Set "stream": true in the request body. NEXUS pipes the provider's SSE stream directly to the client without buffering. Circuit breaker state is updated based on the initial response status.
Prompts are versioned text templates with declared variables. Create a prompt with a slug and name, then add versions as you iterate.
POST /v1/prompts
{ "slug": "support-reply", "name": "Support Reply" }
Every change creates a new version (MAJOR.MINOR.PATCH). Versions start as draft (editable), then get published (immutable). Only one draft can exist per prompt at a time — enforced by a partial unique index in Postgres.
POST /v1/prompts/:id/versions
{
"semver": "1.2.0",
"content": "You are a support agent for {{company}}.\n\nTicket: {{ticket_content}}",
"variables": [
{ "name": "company" },
{ "name": "ticket_content" }
]
}
The renderer resolves {{varName}} and {{varName | default}} patterns. Undeclared variables pass through unchanged.
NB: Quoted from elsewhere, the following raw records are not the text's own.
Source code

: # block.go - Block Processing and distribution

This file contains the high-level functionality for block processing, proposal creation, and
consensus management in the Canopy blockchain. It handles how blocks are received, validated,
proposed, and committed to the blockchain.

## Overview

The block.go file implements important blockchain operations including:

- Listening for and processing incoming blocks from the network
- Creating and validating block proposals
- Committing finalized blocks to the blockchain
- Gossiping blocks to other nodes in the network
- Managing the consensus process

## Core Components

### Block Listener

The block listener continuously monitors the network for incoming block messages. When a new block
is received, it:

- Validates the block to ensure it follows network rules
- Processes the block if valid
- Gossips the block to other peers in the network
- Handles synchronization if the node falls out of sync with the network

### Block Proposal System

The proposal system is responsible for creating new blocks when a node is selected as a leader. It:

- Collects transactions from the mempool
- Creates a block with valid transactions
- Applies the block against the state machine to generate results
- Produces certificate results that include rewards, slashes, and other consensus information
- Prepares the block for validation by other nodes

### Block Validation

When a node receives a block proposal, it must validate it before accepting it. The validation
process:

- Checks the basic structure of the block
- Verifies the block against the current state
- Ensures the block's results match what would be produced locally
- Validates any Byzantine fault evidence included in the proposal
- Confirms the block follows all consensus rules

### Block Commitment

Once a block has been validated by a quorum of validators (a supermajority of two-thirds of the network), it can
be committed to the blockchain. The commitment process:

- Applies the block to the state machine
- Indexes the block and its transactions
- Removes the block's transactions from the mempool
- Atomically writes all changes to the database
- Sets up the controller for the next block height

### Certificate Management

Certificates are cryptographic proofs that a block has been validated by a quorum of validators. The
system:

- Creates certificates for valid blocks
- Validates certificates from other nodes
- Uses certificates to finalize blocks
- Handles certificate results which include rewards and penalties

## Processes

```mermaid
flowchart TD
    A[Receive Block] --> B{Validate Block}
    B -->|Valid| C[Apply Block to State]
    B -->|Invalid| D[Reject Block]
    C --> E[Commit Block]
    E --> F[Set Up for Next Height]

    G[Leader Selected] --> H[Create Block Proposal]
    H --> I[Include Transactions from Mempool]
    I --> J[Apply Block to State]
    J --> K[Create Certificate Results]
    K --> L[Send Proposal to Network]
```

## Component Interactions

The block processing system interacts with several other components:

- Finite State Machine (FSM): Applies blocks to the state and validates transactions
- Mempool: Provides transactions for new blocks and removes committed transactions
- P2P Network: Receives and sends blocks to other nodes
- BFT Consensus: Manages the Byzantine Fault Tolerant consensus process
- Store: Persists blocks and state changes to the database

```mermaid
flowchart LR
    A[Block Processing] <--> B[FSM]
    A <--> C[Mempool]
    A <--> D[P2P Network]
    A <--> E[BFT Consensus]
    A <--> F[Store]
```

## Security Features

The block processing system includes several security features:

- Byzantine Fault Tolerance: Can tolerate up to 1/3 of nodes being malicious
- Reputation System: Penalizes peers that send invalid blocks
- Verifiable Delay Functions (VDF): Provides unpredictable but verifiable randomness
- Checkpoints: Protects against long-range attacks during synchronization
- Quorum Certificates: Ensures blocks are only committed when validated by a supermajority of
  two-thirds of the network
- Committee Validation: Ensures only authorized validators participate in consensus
POST /v1/prompts/:id/render
{ "env": "prod", "variables": { "company": "Acme", "ticket_content": "Order missing" } }
Each prompt has one active deployment per environment (dev, staging, prod). Deploying atomically replaces the current deployment and stores previous_version_id for rollback.
POST /v1/prompts/:id/deploy
{ "version_id": "uuid-of-published-version", "env": "prod" }
One-step rollback restores the previous version. The previous_version_id stored at deploy time makes this O(1).
POST /v1/prompts/:id/rollback
{ "env": "prod" }
Evals test a prompt version against a set of cases before it reaches production. Each case defines an input variable map and one or more assertions about the expected output.
| Type | Description |
|---|---|
| pass_fail | Boolean pass/fail check on output |
| json_schema | Validates output against JSON Schema |
| regex | Output matches a regex pattern |
| semantic | Semantic similarity via embedding |
When gate_publish: true is set on an eval suite, publishing a prompt version is blocked if any eval case fails.
Policies intercept gateway requests in priority order. Types: pii_detection, model_restriction, spend_limit, time_restriction. Action: block or log-only.
Connect your GitHub repository to NEXUS. A push to the configured branch triggers the pipeline.
https://runtime.nexusai.run/v1/webhooks/gitops/<tenant-slug> and paste the secret.1. validate → version exists and is published 2. deploy_prompt → upserts prompt_deployments, stores previous_version_id 3. verify → queries prompt_deployments to confirm new version
Each step records start time, completion time, and output. The webhook returns 202 immediately — the pipeline runs asynchronously.
Proxy a chat completion to the best available provider. Requires Authorization: Bearer <key> with completions:write scope.
Returns circuit breaker state and configured providers. No authentication required.
List all prompts. Supports ?page=1&limit=50 pagination.
Create a new prompt. Body: { slug, name, description }.
Create a new version (draft). Body: { semver, content, variables[] }.
Publish a draft version, making it immutable and deployable.
Render a prompt for a given environment with variable substitution.
Deploy a published version to an environment.
Roll back an environment to the previous deployed version.
List API keys. Returns prefix, scope, and creation date. Never returns the full key.
Create a new API key. Body: { name, scopes[] }. Returns the full key once — store it immediately.
Revoke an API key immediately. All in-flight requests using that key fail with 401.